Problem to solve: Write out exactly the lines below that run from the one containing "Then add following code into your project" through the one containing "score: Double)</b> </br>", both included, with no other lines.

Data excerpts:
╭──

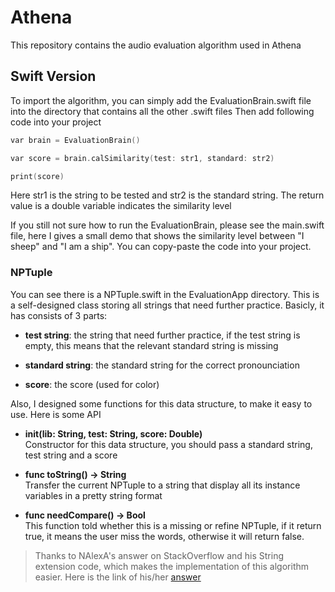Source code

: # Athena
This repository contains the audio evaluation algorithm used in Athena 

## Swift Version
To import the algorithm, you can simply add the EvaluationBrain.swift file into the directory that contains all the other .swift files
Then add following code into your project

```C++
var brain = EvaluationBrain()

var score = brain.calSimilarity(test: str1, standard: str2)

print(score)
```
Here str1 is the string to be tested and str2 is the standard string. The return value is a double variable indicates the similarity level

If you still not sure how to run the EvaluationBrain, please see the main.swift file, here I gives a small demo that shows the similarity level between "I sheep" and "I am a ship". You can copy-paste the code into your project.

### NPTuple
You can see there is a NPTuple.swift in the EvaluationApp directory. This is a self-designed class storing all strings that need further practice. Basicly, it has consists of 3 parts:
* <b>test string</b>:   the string that need further practice, if the test string is empty, this means that the relevant standard string is missing
  
* <b>standard string</b>:   the standard string for the correct pronounciation
  
* <b>score</b>:   the score (used for color)

Also, I designed some functions for this data structure, to make it easy to use. Here is some API
 * <b>init(lib: String, test: String, score: Double)</b> </br>
   Constructor for this data structure, you should pass a standard string, test string and a score
 
 * <b>func toString() -> String</b> </br>
   Transfer the current NPTuple to a string that display all its instance variables in a pretty string format
 
 * <b>func needCompare() -> Bool</b> </br>
   This function told whether this is a missing or refine NPTuple, if it return true, it means the user miss the words, otherwise it will return false.
  
> Thanks to NAlexA's answer on StackOverflow and his String extension code, which makes the implementation of this algorithm easier. Here is the link of his/her <a href="http://stackoverflow.com/questions/24092884/get-nth-character-of-a-string-in-swift-programming-language">answer</a>


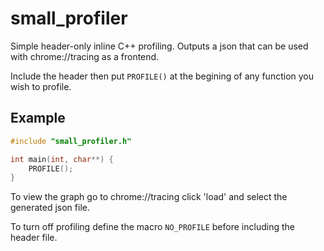 # small_profiler
Simple header-only inline C++ profiling. Outputs a json that can be used with chrome://tracing as a frontend.

Include the header then put `PROFILE()` at the begining of any function you wish to profile.

## Example
```cpp
#include "small_profiler.h"

int main(int, char**) {
    PROFILE();
}
```

To view the graph go to chrome://tracing click 'load' and select the generated json file.

To turn off profiling define the macro `NO_PROFILE` before including the header file.
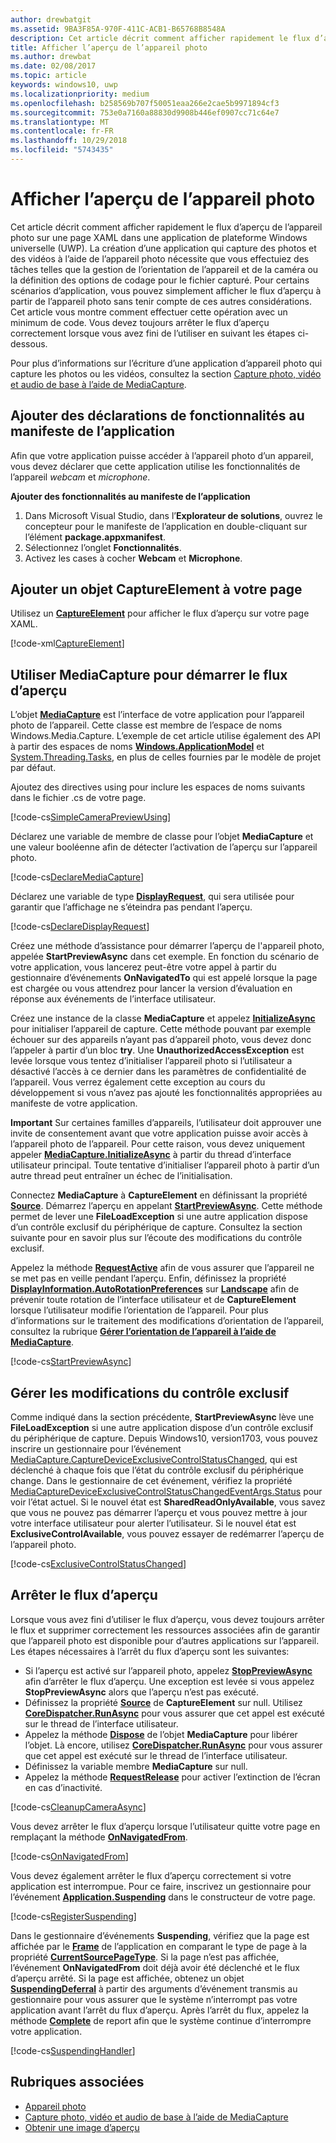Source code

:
 ```yaml
---
author: drewbatgit
ms.assetid: 9BA3F85A-970F-411C-ACB1-B65768B8548A
description: Cet article décrit comment afficher rapidement le flux d’aperçu de l’appareil photo sur une page XAML dans une application de plateforme Windows universelle (UWP).
title: Afficher l’aperçu de l’appareil photo
ms.author: drewbat
ms.date: 02/08/2017
ms.topic: article
keywords: windows10, uwp
ms.localizationpriority: medium
ms.openlocfilehash: b258569b707f50051eaa266e2cae5b9971894cf3
ms.sourcegitcommit: 753e0a7160a88830d9908b446ef0907cc71c64e7
ms.translationtype: MT
ms.contentlocale: fr-FR
ms.lasthandoff: 10/29/2018
ms.locfileid: "5743435"
---
```

# <a name="display-the-camera-preview"></a>Afficher l’aperçu de l’appareil photo


Cet article décrit comment afficher rapidement le flux d’aperçu de l’appareil photo sur une page XAML dans une application de plateforme Windows universelle (UWP). La création d’une application qui capture des photos et des vidéos à l’aide de l’appareil photo nécessite que vous effectuiez des tâches telles que la gestion de l’orientation de l’appareil et de la caméra ou la définition des options de codage pour le fichier capturé. Pour certains scénarios d’application, vous pouvez simplement afficher le flux d’aperçu à partir de l’appareil photo sans tenir compte de ces autres considérations. Cet article vous montre comment effectuer cette opération avec un minimum de code. Vous devez toujours arrêter le flux d’aperçu correctement lorsque vous avez fini de l’utiliser en suivant les étapes ci-dessous.

Pour plus d’informations sur l’écriture d’une application d’appareil photo qui capture les photos ou les vidéos, consultez la section [Capture photo, vidéo et audio de base à l’aide de MediaCapture](basic-photo-video-and-audio-capture-with-MediaCapture.md).

## <a name="add-capability-declarations-to-the-app-manifest"></a>Ajouter des déclarations de fonctionnalités au manifeste de l’application

Afin que votre application puisse accéder à l’appareil photo d’un appareil, vous devez déclarer que cette application utilise les fonctionnalités de l’appareil *webcam* et *microphone*. 

**Ajouter des fonctionnalités au manifeste de l’application**

1.  Dans Microsoft Visual Studio, dans l’**Explorateur de solutions**, ouvrez le concepteur pour le manifeste de l’application en double-cliquant sur l’élément **package.appxmanifest**.
2.  Sélectionnez l’onglet **Fonctionnalités**.
3.  Activez les cases à cocher **Webcam** et **Microphone**.

## <a name="add-a-captureelement-to-your-page"></a>Ajouter un objet CaptureElement à votre page

Utilisez un [**CaptureElement**](https://msdn.microsoft.com/library/windows/apps/br209278) pour afficher le flux d’aperçu sur votre page XAML.

[!code-xml[CaptureElement](./code/SimpleCameraPreview_Win10/cs/MainPage.xaml#SnippetCaptureElement)]



## <a name="use-mediacapture-to-start-the-preview-stream"></a>Utiliser MediaCapture pour démarrer le flux d’aperçu

L’objet [**MediaCapture**](https://msdn.microsoft.com/library/windows/apps/br241124) est l’interface de votre application pour l’appareil photo de l’appareil. Cette classe est membre de l’espace de noms Windows.Media.Capture. L’exemple de cet article utilise également des API à partir des espaces de noms [**Windows.ApplicationModel**](https://msdn.microsoft.com/library/windows/apps/br224691) et [System.Threading.Tasks](https://msdn.microsoft.com/library/windows/apps/xaml/system.threading.tasks.aspx), en plus de celles fournies par le modèle de projet par défaut.

Ajoutez des directives using pour inclure les espaces de noms suivants dans le fichier .cs de votre page.

[!code-cs[SimpleCameraPreviewUsing](./code/SimpleCameraPreview_Win10/cs/MainPage.xaml.cs#SnippetSimpleCameraPreviewUsing)]

Déclarez une variable de membre de classe pour l’objet **MediaCapture** et une valeur booléenne afin de détecter l’activation de l’aperçu sur l’appareil photo. 

[!code-cs[DeclareMediaCapture](./code/SimpleCameraPreview_Win10/cs/MainPage.xaml.cs#SnippetDeclareMediaCapture)]

Déclarez une variable de type [**DisplayRequest**](https://msdn.microsoft.com/library/windows/apps/Windows.System.Display.DisplayRequest), qui sera utilisée pour garantir que l’affichage ne s’éteindra pas pendant l’aperçu.

[!code-cs[DeclareDisplayRequest](./code/SimpleCameraPreview_Win10/cs/MainPage.xaml.cs#SnippetDeclareDisplayRequest)]

Créez une méthode d’assistance pour démarrer l’aperçu de l'appareil photo, appelée **StartPreviewAsync** dans cet exemple. En fonction du scénario de votre application, vous lancerez peut-être votre appel à partir du gestionnaire d’événements **OnNavigatedTo** qui est appelé lorsque la page est chargée ou vous attendrez pour lancer la version d’évaluation en réponse aux événements de l’interface utilisateur.

Créez une instance de la classe **MediaCapture** et appelez [**InitializeAsync**](https://msdn.microsoft.com/library/windows/apps/br226598) pour initialiser l’appareil de capture. Cette méthode pouvant par exemple échouer sur des appareils n’ayant pas d’appareil photo, vous devez donc l’appeler à partir d’un bloc **try**. Une **UnauthorizedAccessException** est levée lorsque vous tentez d’initialiser l’appareil photo si l’utilisateur a désactivé l’accès à ce dernier dans les paramètres de confidentialité de l’appareil. Vous verrez également cette exception au cours du développement si vous n’avez pas ajouté les fonctionnalités appropriées au manifeste de votre application.

**Important** Sur certaines familles d’appareils, l’utilisateur doit approuver une invite de consentement avant que votre application puisse avoir accès à l’appareil photo de l’appareil. Pour cette raison, vous devez uniquement appeler [**MediaCapture.InitializeAsync**](https://msdn.microsoft.com/library/windows/apps/br226598) à partir du thread d’interface utilisateur principal. Toute tentative d’initialiser l’appareil photo à partir d’un autre thread peut entraîner un échec de l’initialisation.

Connectez **MediaCapture** à **CaptureElement** en définissant la propriété [**Source**](https://msdn.microsoft.com/library/windows/apps/br209280). Démarrez l’aperçu en appelant [**StartPreviewAsync**](https://msdn.microsoft.com/library/windows/apps/br226613). Cette méthode permet de lever une **FileLoadException** si une autre application dispose d’un contrôle exclusif du périphérique de capture. Consultez la section suivante pour en savoir plus sur l’écoute des modifications du contrôle exclusif.

Appelez la méthode [**RequestActive**](https://msdn.microsoft.com/library/windows/apps/Windows.System.Display.DisplayRequest.RequestActive) afin de vous assurer que l’appareil ne se met pas en veille pendant l’aperçu. Enfin, définissez la propriété [**DisplayInformation.AutoRotationPreferences**](https://msdn.microsoft.com/library/windows/apps/Windows.Graphics.Display.DisplayInformation.AutoRotationPreferences) sur [**Landscape**](https://msdn.microsoft.com/library/windows/apps/Windows.Graphics.Display.DisplayOrientations) afin de prévenir toute rotation de l’interface utilisateur et de **CaptureElement** lorsque l’utilisateur modifie l’orientation de l’appareil. Pour plus d’informations sur le traitement des modifications d’orientation de l’appareil, consultez la rubrique [**Gérer l’orientation de l’appareil à l’aide de MediaCapture**](handle-device-orientation-with-mediacapture.md).  

[!code-cs[StartPreviewAsync](./code/SimpleCameraPreview_Win10/cs/MainPage.xaml.cs#SnippetStartPreviewAsync)]

## <a name="handle-changes-in-exclusive-control"></a>Gérer les modifications du contrôle exclusif
Comme indiqué dans la section précédente, **StartPreviewAsync** lève une **FileLoadException** si une autre application dispose d’un contrôle exclusif du périphérique de capture. Depuis Windows10, version1703, vous pouvez inscrire un gestionnaire pour l’événement [MediaCapture.CaptureDeviceExclusiveControlStatusChanged](https://docs.microsoft.com/uwp/api/Windows.Media.Capture.MediaCapture.CaptureDeviceExclusiveControlStatusChanged), qui est déclenché à chaque fois que l’état du contrôle exclusif du périphérique change. Dans le gestionnaire de cet événement, vérifiez la propriété [MediaCaptureDeviceExclusiveControlStatusChangedEventArgs.Status](https://docs.microsoft.com/uwp/api/windows.media.capture.mediacapturedeviceexclusivecontrolstatuschangedeventargs.Status) pour voir l’état actuel. Si le nouvel état est **SharedReadOnlyAvailable**, vous savez que vous ne pouvez pas démarrer l’aperçu et vous pouvez mettre à jour votre interface utilisateur pour alerter l’utilisateur. Si le nouvel état est **ExclusiveControlAvailable**, vous pouvez essayer de redémarrer l’aperçu de l’appareil photo.

[!code-cs[ExclusiveControlStatusChanged](./code/SimpleCameraPreview_Win10/cs/MainPage.xaml.cs#SnippetExclusiveControlStatusChanged)]

## <a name="shut-down-the-preview-stream"></a>Arrêter le flux d’aperçu

Lorsque vous avez fini d’utiliser le flux d’aperçu, vous devez toujours arrêter le flux et supprimer correctement les ressources associées afin de garantir que l’appareil photo est disponible pour d’autres applications sur l’appareil. Les étapes nécessaires à l’arrêt du flux d’aperçu sont les suivantes:

-   Si l’aperçu est activé sur l’appareil photo, appelez [**StopPreviewAsync**](https://msdn.microsoft.com/library/windows/apps/br226622) afin d’arrêter le flux d’aperçu. Une exception est levée si vous appelez **StopPreviewAsync** alors que l’aperçu n’est pas exécuté.
-   Définissez la propriété [**Source**](https://msdn.microsoft.com/library/windows/apps/br209280) de **CaptureElement** sur null. Utilisez [**CoreDispatcher.RunAsync**](https://msdn.microsoft.com/library/windows/apps/windows.ui.core.coredispatcher.runasync.aspx) pour vous assurer que cet appel est exécuté sur le thread de l’interface utilisateur.
-   Appelez la méthode [**Dispose**](https://msdn.microsoft.com/library/windows/apps/dn278858) de l’objet **MediaCapture** pour libérer l’objet. Là encore, utilisez [**CoreDispatcher.RunAsync**](https://msdn.microsoft.com/library/windows/apps/windows.ui.core.coredispatcher.runasync.aspx) pour vous assurer que cet appel est exécuté sur le thread de l’interface utilisateur.
-   Définissez la variable membre **MediaCapture** sur null.
-   Appelez la méthode [**RequestRelease**](https://msdn.microsoft.com/library/windows/apps/Windows.System.Display.DisplayRequest.RequestRelease) pour activer l’extinction de l’écran en cas d’inactivité.

[!code-cs[CleanupCameraAsync](./code/SimpleCameraPreview_Win10/cs/MainPage.xaml.cs#SnippetCleanupCameraAsync)]

Vous devez arrêter le flux d’aperçu lorsque l’utilisateur quitte votre page en remplaçant la méthode [**OnNavigatedFrom**](https://msdn.microsoft.com/library/windows/apps/br227507).

[!code-cs[OnNavigatedFrom](./code/SimpleCameraPreview_Win10/cs/MainPage.xaml.cs#SnippetOnNavigatedFrom)]

Vous devez également arrêter le flux d’aperçu correctement si votre application est interrompue. Pour ce faire, inscrivez un gestionnaire pour l’événement [**Application.Suspending**](https://msdn.microsoft.com/library/windows/apps/br205860) dans le constructeur de votre page.

[!code-cs[RegisterSuspending](./code/SimpleCameraPreview_Win10/cs/MainPage.xaml.cs#SnippetRegisterSuspending)]

Dans le gestionnaire d’événements **Suspending**, vérifiez que la page est affichée par le [**Frame**](https://msdn.microsoft.com/library/windows/apps/br242682) de l’application en comparant le type de page à la propriété [**CurrentSourcePageType**](https://msdn.microsoft.com/library/windows/apps/hh702390). Si la page n’est pas affichée, l’événement **OnNavigatedFrom** doit déjà avoir été déclenché et le flux d’aperçu arrêté. Si la page est affichée, obtenez un objet [**SuspendingDeferral**](https://msdn.microsoft.com/library/windows/apps/br224684) à partir des arguments d’événement transmis au gestionnaire pour vous assurer que le système n’interrompt pas votre application avant l’arrêt du flux d’aperçu. Après l’arrêt du flux, appelez la méthode [**Complete**](https://msdn.microsoft.com/library/windows/apps/br224685) de report afin que le système continue d’interrompre votre application.

[!code-cs[SuspendingHandler](./code/SimpleCameraPreview_Win10/cs/MainPage.xaml.cs#SnippetSuspendingHandler)]


## <a name="related-topics"></a>Rubriques associées

* [Appareil photo](camera.md)
* [Capture photo, vidéo et audio de base à l’aide de MediaCapture](basic-photo-video-and-audio-capture-with-MediaCapture.md)
* [Obtenir une image d’aperçu](get-a-preview-frame.md)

╰──

Reply to the exercise:
Then add following code into your project

```C++
var brain = EvaluationBrain()

var score = brain.calSimilarity(test: str1, standard: str2)

print(score)
```
Here str1 is the string to be tested and str2 is the standard string. The return value is a double variable indicates the similarity level

If you still not sure how to run the EvaluationBrain, please see the main.swift file, here I gives a small demo that shows the similarity level between "I sheep" and "I am a ship". You can copy-paste the code into your project.

### NPTuple
You can see there is a NPTuple.swift in the EvaluationApp directory. This is a self-designed class storing all strings that need further practice. Basicly, it has consists of 3 parts:
* <b>test string</b>:   the string that need further practice, if the test string is empty, this means that the relevant standard string is missing
  
* <b>standard string</b>:   the standard string for the correct pronounciation
  
* <b>score</b>:   the score (used for color)

Also, I designed some functions for this data structure, to make it easy to use. Here is some API
 * <b>init(lib: String, test: String, score: Double)</b> </br>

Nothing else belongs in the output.